Start of Data for review

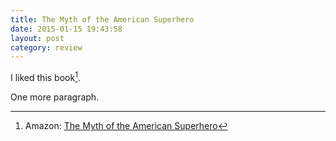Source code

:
 ```yaml
---
title: The Myth of the American Superhero
date: 2015-01-15 19:43:58
layout: post
category: review
---
```


I liked this book[^1].

One more paragraph.

[^1]: Amazon: [The Myth of the American Superhero](http://www.amazon.com/Myth-American-Superhero-Shelton-Lawrence-ebook/dp/B004GGT6V8/ref=tmm_kin_swatch_0)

End of Data for review

| Instructions to follow |
Write out, exactly and with no pictures, the lines of the data from the first through the line containing "One more paragraph.".

| Answer section |
Source code

:
 ```yaml
---
title: The Myth of the American Superhero
date: 2015-01-15 19:43:58
layout: post
category: review
---
```


I liked this book[^1].

One more paragraph.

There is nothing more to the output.